Le général des Entrayes, dans la maison réservée, attendait son dîner. Sa table était mise, la lampe à sa place.
« Foutez-moi tous le camp, nom de Dieu, nous sommait une fois de plus le Pinçon, en nous balançant sa lanterne à hauteur du nez. On va se mettre à table! Je ne vous le répéterai plus! Vont-ils s’en aller ces charognes! » qu’il hurlait même. Il en reprenait, de rage, à nous envoyer crever ainsi, ce diaphane, quelques couleurs aux joues.
Quelquefois le cuisinier du général nous repassait avant qu’on parte un petit morceau, il en avait de trop à bouffer le général, puisqu’il touchait d’après le règlement quarante rations pour lui tout seul! Il n’était plus jeune cet homme-là. Il devait même être tout près de la retraite. Il pliait aussi des genoux en marchant. Il devait se teindre les moustaches.
Ses artères, aux tempes, cela se voyait bien à la lampe, quand on s’en allait, dessinaient des méandres comme la Seine à la sortie de Paris. Ses filles étaient grandes, disait‐on, pas mariées, et comme lui, pas riches. C’était peut-être à cause de ces souvenirs-là qu’il avait tant l’air vétillard et grognon, comme un vieux chien qu’on aurait dérangé dans ses habitudes et qui essaye de retrouver son panier à coussin partout où on veut bien lui ouvrir la porte.
Il aimait les beaux jardins et les rosiers, il n’en ratait pas une, de roseraie, partout où nous passions. Personne comme les généraux pour aimer les rosiers. C’est connu.
Tout de même on se mettait en route. Le boulot c’était pour les faire passer au trot les canards. Ils avaient peur de bouger à cause des plaies d’abord et puis ils avaient peur de nous et de la nuit aussi, ils avaient peur de tout, quoi! Nous aussi! Dix fois on s’en retournait pour lui redemander la route au commandant. Dix fois qu’il nous traitait de fainéants et de tire-au-cul dégueulasses. À coups d’éperons enfin on franchissait le dernier poste de garde, on leur passait le mot aux plantons et puis on plongeait d’un coup dans la sale aventure, dans les ténèbres de ces pays à personne.

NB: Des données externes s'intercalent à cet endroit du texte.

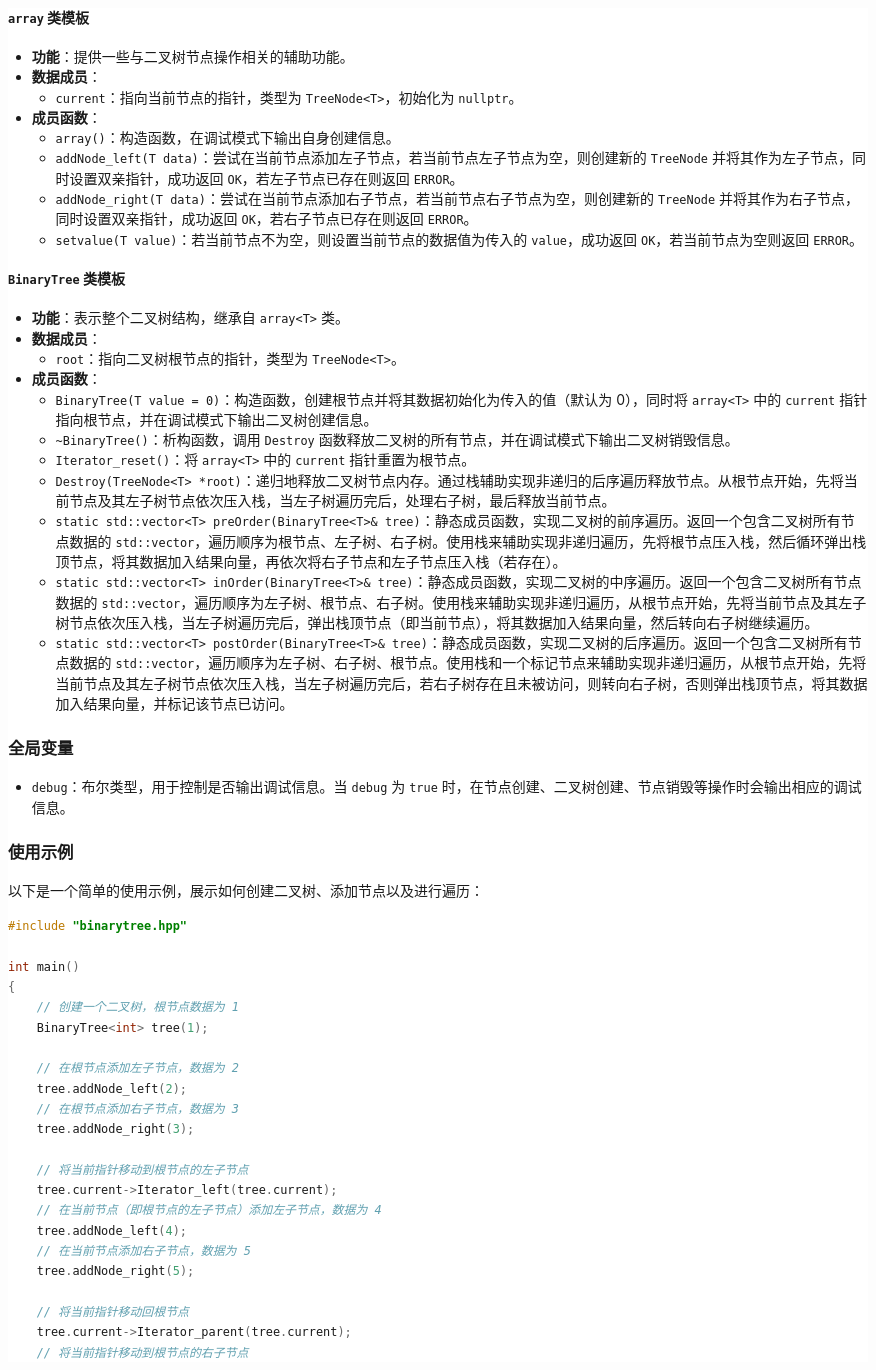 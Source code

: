 #### `array` 类模板

- **功能**：提供一些与二叉树节点操作相关的辅助功能。
- **数据成员**：
  - `current`：指向当前节点的指针，类型为 `TreeNode<T>`，初始化为 `nullptr`。
- **成员函数**：
  - `array()`：构造函数，在调试模式下输出自身创建信息。
  - `addNode_left(T data)`：尝试在当前节点添加左子节点，若当前节点左子节点为空，则创建新的 `TreeNode` 并将其作为左子节点，同时设置双亲指针，成功返回 `OK`，若左子节点已存在则返回 `ERROR`。
  - `addNode_right(T data)`：尝试在当前节点添加右子节点，若当前节点右子节点为空，则创建新的 `TreeNode` 并将其作为右子节点，同时设置双亲指针，成功返回 `OK`，若右子节点已存在则返回 `ERROR`。
  - `setvalue(T value)`：若当前节点不为空，则设置当前节点的数据值为传入的 `value`，成功返回 `OK`，若当前节点为空则返回 `ERROR`。

#### `BinaryTree` 类模板

- **功能**：表示整个二叉树结构，继承自 `array<T>` 类。
- **数据成员**：
  - `root`：指向二叉树根节点的指针，类型为 `TreeNode<T>`。
- **成员函数**：
  - `BinaryTree(T value = 0)`：构造函数，创建根节点并将其数据初始化为传入的值（默认为 0），同时将 `array<T>` 中的 `current` 指针指向根节点，并在调试模式下输出二叉树创建信息。
  - `~BinaryTree()`：析构函数，调用 `Destroy` 函数释放二叉树的所有节点，并在调试模式下输出二叉树销毁信息。
  - `Iterator_reset()`：将 `array<T>` 中的 `current` 指针重置为根节点。
  - `Destroy(TreeNode<T> *root)`：递归地释放二叉树节点内存。通过栈辅助实现非递归的后序遍历释放节点。从根节点开始，先将当前节点及其左子树节点依次压入栈，当左子树遍历完后，处理右子树，最后释放当前节点。
  - `static std::vector<T> preOrder(BinaryTree<T>& tree)`：静态成员函数，实现二叉树的前序遍历。返回一个包含二叉树所有节点数据的 `std::vector`，遍历顺序为根节点、左子树、右子树。使用栈来辅助实现非递归遍历，先将根节点压入栈，然后循环弹出栈顶节点，将其数据加入结果向量，再依次将右子节点和左子节点压入栈（若存在）。
  - `static std::vector<T> inOrder(BinaryTree<T>& tree)`：静态成员函数，实现二叉树的中序遍历。返回一个包含二叉树所有节点数据的 `std::vector`，遍历顺序为左子树、根节点、右子树。使用栈来辅助实现非递归遍历，从根节点开始，先将当前节点及其左子树节点依次压入栈，当左子树遍历完后，弹出栈顶节点（即当前节点），将其数据加入结果向量，然后转向右子树继续遍历。
  - `static std::vector<T> postOrder(BinaryTree<T>& tree)`：静态成员函数，实现二叉树的后序遍历。返回一个包含二叉树所有节点数据的 `std::vector`，遍历顺序为左子树、右子树、根节点。使用栈和一个标记节点来辅助实现非递归遍历，从根节点开始，先将当前节点及其左子树节点依次压入栈，当左子树遍历完后，若右子树存在且未被访问，则转向右子树，否则弹出栈顶节点，将其数据加入结果向量，并标记该节点已访问。

### 全局变量

- `debug`：布尔类型，用于控制是否输出调试信息。当 `debug` 为 `true` 时，在节点创建、二叉树创建、节点销毁等操作时会输出相应的调试信息。

### 使用示例

以下是一个简单的使用示例，展示如何创建二叉树、添加节点以及进行遍历：

```cpp
#include "binarytree.hpp"

int main()
{
    // 创建一个二叉树，根节点数据为 1
    BinaryTree<int> tree(1);

    // 在根节点添加左子节点，数据为 2
    tree.addNode_left(2);
    // 在根节点添加右子节点，数据为 3
    tree.addNode_right(3);

    // 将当前指针移动到根节点的左子节点
    tree.current->Iterator_left(tree.current);
    // 在当前节点（即根节点的左子节点）添加左子节点，数据为 4
    tree.addNode_left(4);
    // 在当前节点添加右子节点，数据为 5
    tree.addNode_right(5);

    // 将当前指针移动回根节点
    tree.current->Iterator_parent(tree.current);
    // 将当前指针移动到根节点的右子节点
```
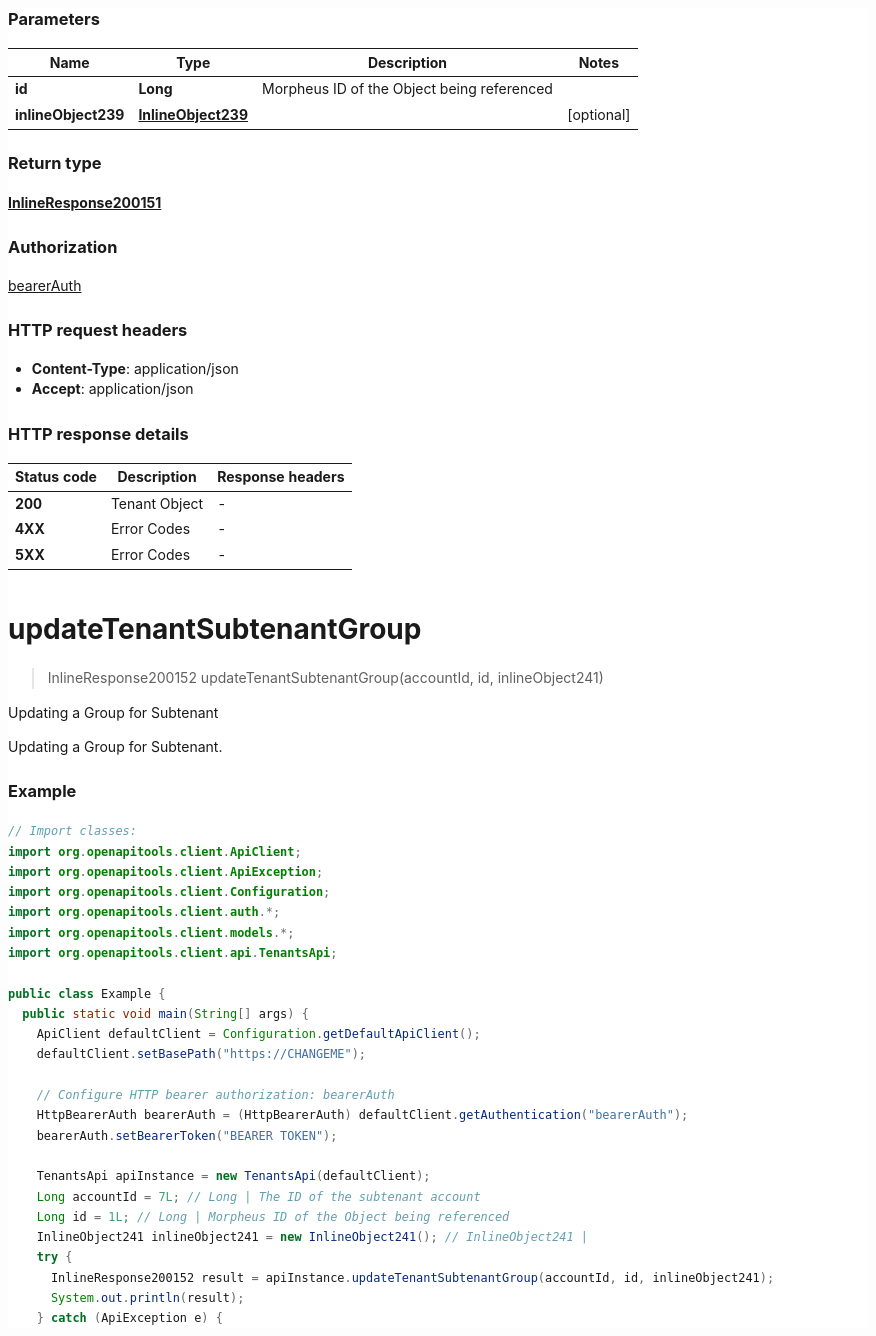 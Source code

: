 ### Parameters

Name | Type | Description  | Notes
------------- | ------------- | ------------- | -------------
 **id** | **Long**| Morpheus ID of the Object being referenced |
 **inlineObject239** | [**InlineObject239**](InlineObject239.md)|  | [optional]

### Return type

[**InlineResponse200151**](InlineResponse200151.md)

### Authorization

[bearerAuth](../README.md#bearerAuth)

### HTTP request headers

 - **Content-Type**: application/json
 - **Accept**: application/json

### HTTP response details
| Status code | Description | Response headers |
|-------------|-------------|------------------|
**200** | Tenant Object |  -  |
**4XX** | Error Codes |  -  |
**5XX** | Error Codes |  -  |

<a name="updateTenantSubtenantGroup"></a>
# **updateTenantSubtenantGroup**
> InlineResponse200152 updateTenantSubtenantGroup(accountId, id, inlineObject241)

Updating a Group for Subtenant

Updating a Group for Subtenant.

### Example
```java
// Import classes:
import org.openapitools.client.ApiClient;
import org.openapitools.client.ApiException;
import org.openapitools.client.Configuration;
import org.openapitools.client.auth.*;
import org.openapitools.client.models.*;
import org.openapitools.client.api.TenantsApi;

public class Example {
  public static void main(String[] args) {
    ApiClient defaultClient = Configuration.getDefaultApiClient();
    defaultClient.setBasePath("https://CHANGEME");
    
    // Configure HTTP bearer authorization: bearerAuth
    HttpBearerAuth bearerAuth = (HttpBearerAuth) defaultClient.getAuthentication("bearerAuth");
    bearerAuth.setBearerToken("BEARER TOKEN");

    TenantsApi apiInstance = new TenantsApi(defaultClient);
    Long accountId = 7L; // Long | The ID of the subtenant account
    Long id = 1L; // Long | Morpheus ID of the Object being referenced
    InlineObject241 inlineObject241 = new InlineObject241(); // InlineObject241 | 
    try {
      InlineResponse200152 result = apiInstance.updateTenantSubtenantGroup(accountId, id, inlineObject241);
      System.out.println(result);
    } catch (ApiException e) {
```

À force de déambuler d’un bord de l’ombre à l’autre, on finissait par s’y reconnaître un petit peu, qu’on croyait du moins… Dès qu’un nuage semblait plus clair qu’un autre on se disait qu’on avait vu quelque chose… Mais devant soi, il n’y avait de sûr que l’écho allant et venant, l’écho du bruit que faisaient les chevaux en trottant, un bruit qui vous étouffe, énorme, tellement qu’on en veut pas. Ils avaient l’air de trotter jusqu’au ciel, d’appeler tout ce qu’il y avait sur la terre les chevaux, pour nous faire massacrer. On aurait pu faire ça d’ailleurs d’une seule main, avec une carabine, il suffisait de l’appuyer en nous attendant, le long d’un arbre. Je me disais toujours que la première lumière qu’on verrait ce serait celle du coup de fusil de la fin.
Depuis quatre semaines qu’elle durait, la guerre, on était devenus si fatigués, si malheureux, que j’en avais perdu, à force de fatigue, un peu de ma peur en route. La torture d’être tracassés jour et nuit par ces gens, les gradés, les petits surtout, plus abrutis, plus mesquins et plus haineux encore que d’habitude, ça finit par faire hésiter les plus entêtés, à vivre encore.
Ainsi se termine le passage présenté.